Marie went to the most dangerous places in the world. Wars raged and bombs fell around her. She came back with stories of people and their suffering and made us question war.
Our story starts in a room on the first floor of a little house in Queens, New York. It was a tiny room but it was Marie's own. Marie was nine, the oldest of 4 siblings. Cathleen, the youngest one, was on Marie's bed. Cat, as Marie liked to call Cathleen, was her favourite sister.
Marie told Cat a story about a place far away called Brazil. The story was about a party in which girls were dancing to loud music and fairy lights. It seemed like a magical place. Marie then kissed Cat on the forehead, one for every hour it takes to get to Brazil. It was her way of sending little Cat to sleep and dream of fantastic faraway places in the world.
Marie was a tall and skinny girl and she loved adventure. She was the bravest amongst her friends. The game they enjoyed playing most was one Marie had dreamt up herself. They would all choose a tree to climb. The one to venture furthest along a branch before it broke would win. Guess who always won?
When the branch broke under their weight, the unlucky one would come tumbling down unto the grass. Whenever that happened to Marie, she just picked herself up without as much as a tear.
Marie was good at school but she got bored very easily. At the age of 17 she applied for a cultural exchange to liven things up and got her wish. She travelled alone to Rio de Janeiro in Brazil. This journey changed her.
Marie saw how poor people lived and came back home a different person. She became interested in people and politics. She started reading the New York Times everyday to keep herself informed.
Marie went to Yale university to study anthropology - the study of how humans behave.
There she made a friend named Katrina who was studying English. They both loved reading books. Another friend named Bobby got Marie interested in journalism.
Marie decided to study writing in order to become a journalist. One of her teachers, John Hersey, taught her the importance of truth and of telling people's stories.
Marie got her first job in journalism, a year after she finished university. Her first real opportunity came in 1986. She managed to get an interview with the late dictator known as Colonel Gaddafi. He was the leader of Libya, a country about to go into war with America.
Her important interview got her noticed and she started getting more significant assignments. An assignment is when a journalist is sent somewhere to write about an event.
She interviewed dangerous leaders and went to places where journalists were frequently kidnapped. In these menacing places, she would listen to BBC World Service radio and sleep with her window open so as to know when the action started.

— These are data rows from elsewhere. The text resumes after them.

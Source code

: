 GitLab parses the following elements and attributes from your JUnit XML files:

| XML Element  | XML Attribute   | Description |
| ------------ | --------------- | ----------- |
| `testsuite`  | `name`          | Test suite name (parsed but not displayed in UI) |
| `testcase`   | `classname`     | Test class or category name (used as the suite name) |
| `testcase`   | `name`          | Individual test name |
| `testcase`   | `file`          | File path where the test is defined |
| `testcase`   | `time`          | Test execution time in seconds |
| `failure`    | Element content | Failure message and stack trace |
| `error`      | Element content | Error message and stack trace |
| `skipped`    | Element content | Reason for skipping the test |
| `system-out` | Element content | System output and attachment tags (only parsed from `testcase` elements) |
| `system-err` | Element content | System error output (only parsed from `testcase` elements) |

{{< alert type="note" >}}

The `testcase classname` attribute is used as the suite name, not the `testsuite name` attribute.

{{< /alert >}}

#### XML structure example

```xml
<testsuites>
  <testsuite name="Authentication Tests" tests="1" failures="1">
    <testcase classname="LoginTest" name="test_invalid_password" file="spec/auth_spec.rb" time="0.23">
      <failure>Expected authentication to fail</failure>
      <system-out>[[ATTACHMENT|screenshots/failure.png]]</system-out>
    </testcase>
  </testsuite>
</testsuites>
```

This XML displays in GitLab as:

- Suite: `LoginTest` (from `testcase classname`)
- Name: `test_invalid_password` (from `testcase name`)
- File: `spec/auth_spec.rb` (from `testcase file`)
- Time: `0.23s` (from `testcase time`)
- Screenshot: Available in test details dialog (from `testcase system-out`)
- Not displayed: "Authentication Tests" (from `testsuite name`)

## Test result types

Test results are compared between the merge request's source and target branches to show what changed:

Working for a newspaper is different to working for TV or radio. Getting the news in first isn't the point. Marie had time to think and tell the story better.
She covered the fighting between the Chechen rebels and Russian troops and the siege after East Timor voted for Independence. She reported about wars and trouble in Iraq and Syria.
Marie always tried to get the story behind the action. In Lebanon, for example, she told the story of Pauline, a Palestinian surgeon and how she and others risked their lives to take care of their patients in the ruins of a hospital which had been bombed.
Marie's adventurous spirit helped her always to get the story. When she was told something was impossible or not allowed, she'd find a different way of going about it. She wore clever disguises and she once crawled through a long drain tunnel on all fours to get to a place.
In 2001, Marie was hit by shrapnel (these are the parts of a bomb which fly in an explosion) and lost her eye. From them onwards she wore an eye patch.
Marie knew of the dangers that she faced but she was convinced her work was important enough to face those dangers. She was killed by a Syrian army bombing in 2012.